Thuringia: Bus instead of car: fasting should get you in the mood for the Germany ticket

Leave the car at home for seven weeks: For the twelfth time, associations and churches in Thuringia are calling for car fasting.

Thuringia: Bus instead of car: fasting should get you in the mood for the Germany ticket

Leave the car at home for seven weeks: For the twelfth time, associations and churches in Thuringia are calling for car fasting. This year, the campaign is also intended to be a test run - for the planned Germany ticket.

Erfurt (dpa/th) - According to the organizers of this year's car fasting campaign, not having your own car should make you want to drive through the country with the Germany ticket in the near future. The chairman of the bus transport association

The managing director of the Verkehrsverbund Mittelthüringen, Christoph Heuing, made a similar statement. With car fasting, people in Thuringia could try in the next seven weeks what it was like to use public transport instead of their own car.

The "Car fasting. Experience everyday life anew" campaign begins on Wednesday - parallel to Lent - and lasts until Holy Saturday. The aim is to encourage people to reconsider their own mobility habits and to use public transport more often instead of their own car. Individual transport companies offer special Autofasten tickets during this time, with which people are to be introduced to local public transport in a particularly cheap way.

The campaign is now taking place for the twelfth time. It is supported by the Verkehrsverein Bus

According to the current plans, the Deutschlandticket should be able to be used for journeys from May 1st. This is a ticket for local transport that is valid throughout Germany. It will cost 49 euros per month. However, Heuing pointed out that this price was not enough to further expand the existing local public transport services. More public funds would have to be made available for this, he said.

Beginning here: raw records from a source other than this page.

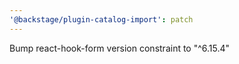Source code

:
 ```yaml
---
'@backstage/plugin-catalog-import': patch
---
```


Bump react-hook-form version constraint to "^6.15.4"
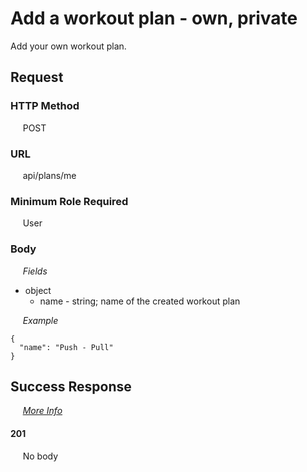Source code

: # Add a workout plan - own, private

Add your own workout plan.

## Request

### HTTP Method
&nbsp;&nbsp;&nbsp;&nbsp; POST

### URL
&nbsp;&nbsp;&nbsp;&nbsp; api/plans/me

### Minimum Role Required
&nbsp;&nbsp;&nbsp;&nbsp; User

### Body

&nbsp;&nbsp;&nbsp;&nbsp; *Fields*
- object
  - name - string; name of the created workout plan

&nbsp;&nbsp;&nbsp;&nbsp; *Example*
```
{
  "name": "Push - Pull"
}
```

## Success Response

&nbsp;&nbsp;&nbsp;&nbsp; [*More Info*](../Kinergize%20-%20API%20General%20Info.md)

#### 201
&nbsp;&nbsp;&nbsp;&nbsp; No body
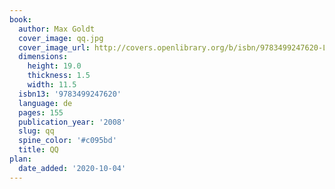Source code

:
```yaml
---
book:
  author: Max Goldt
  cover_image: qq.jpg
  cover_image_url: http://covers.openlibrary.org/b/isbn/9783499247620-L.jpg
  dimensions:
    height: 19.0
    thickness: 1.5
    width: 11.5
  isbn13: '9783499247620'
  language: de
  pages: 155
  publication_year: '2008'
  slug: qq
  spine_color: '#c095bd'
  title: QQ
plan:
  date_added: '2020-10-04'
---
```

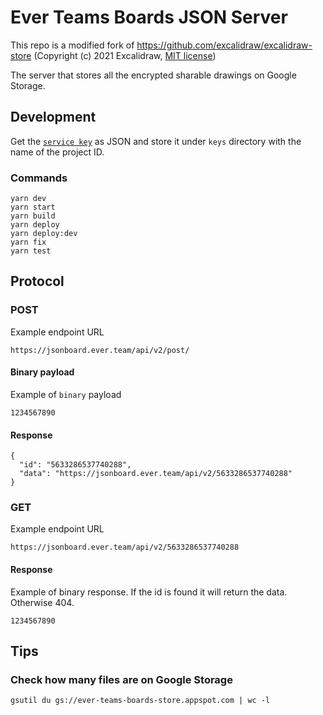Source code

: # Ever Teams Boards JSON Server

This repo is a modified fork of <https://github.com/excalidraw/excalidraw-store> (Copyright (c) 2021 Excalidraw, [MIT license](https://github.com/excalidraw/excalidraw-store/blob/main/LICENSE))

The server that stores all the encrypted sharable drawings on Google Storage.

## Development

Get the [`service key`](https://cloud.google.com/iam/docs/creating-managing-service-account-keys) as JSON and store it under `keys` directory with the name of the project ID.

### Commands

```
yarn dev
yarn start
yarn build
yarn deploy
yarn deploy:dev
yarn fix
yarn test
```

## Protocol

### POST

Example endpoint URL

```
https://jsonboard.ever.team/api/v2/post/
```

#### Binary payload

Example of `binary` payload

```
1234567890
```

#### Response

```
{
  "id": "5633286537740288",
  "data": "https://jsonboard.ever.team/api/v2/5633286537740288"
}
```

### GET

Example endpoint URL

```
https://jsonboard.ever.team/api/v2/5633286537740288
```

#### Response

Example of binary response. If the id is found it will return the data. Otherwise 404.

```
1234567890
```

## Tips

### Check how many files are on Google Storage

```
gsutil du gs://ever-teams-boards-store.appspot.com | wc -l
```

The Catholic bishop of Erfurt, Ulrich Neymeyr, and the regional bishop of the Evangelical Church in Central Germany, Friedrich Kramer, explained that it was necessary, especially in rural areas, to expand local transport so that even more people left their cars at home more often. He himself knows how difficult it is in Thuringia to come to church on Sunday without a car, said Neymeyr.

Thuringia's Minister of Transport, Susanna Karawanskij (left), on the other hand, said it was important that people in rural areas also got involved with existing alternatives to the car. You hear again and again that it supposedly doesn't work to cycle to the next baker or butcher there. "But that's not true at all."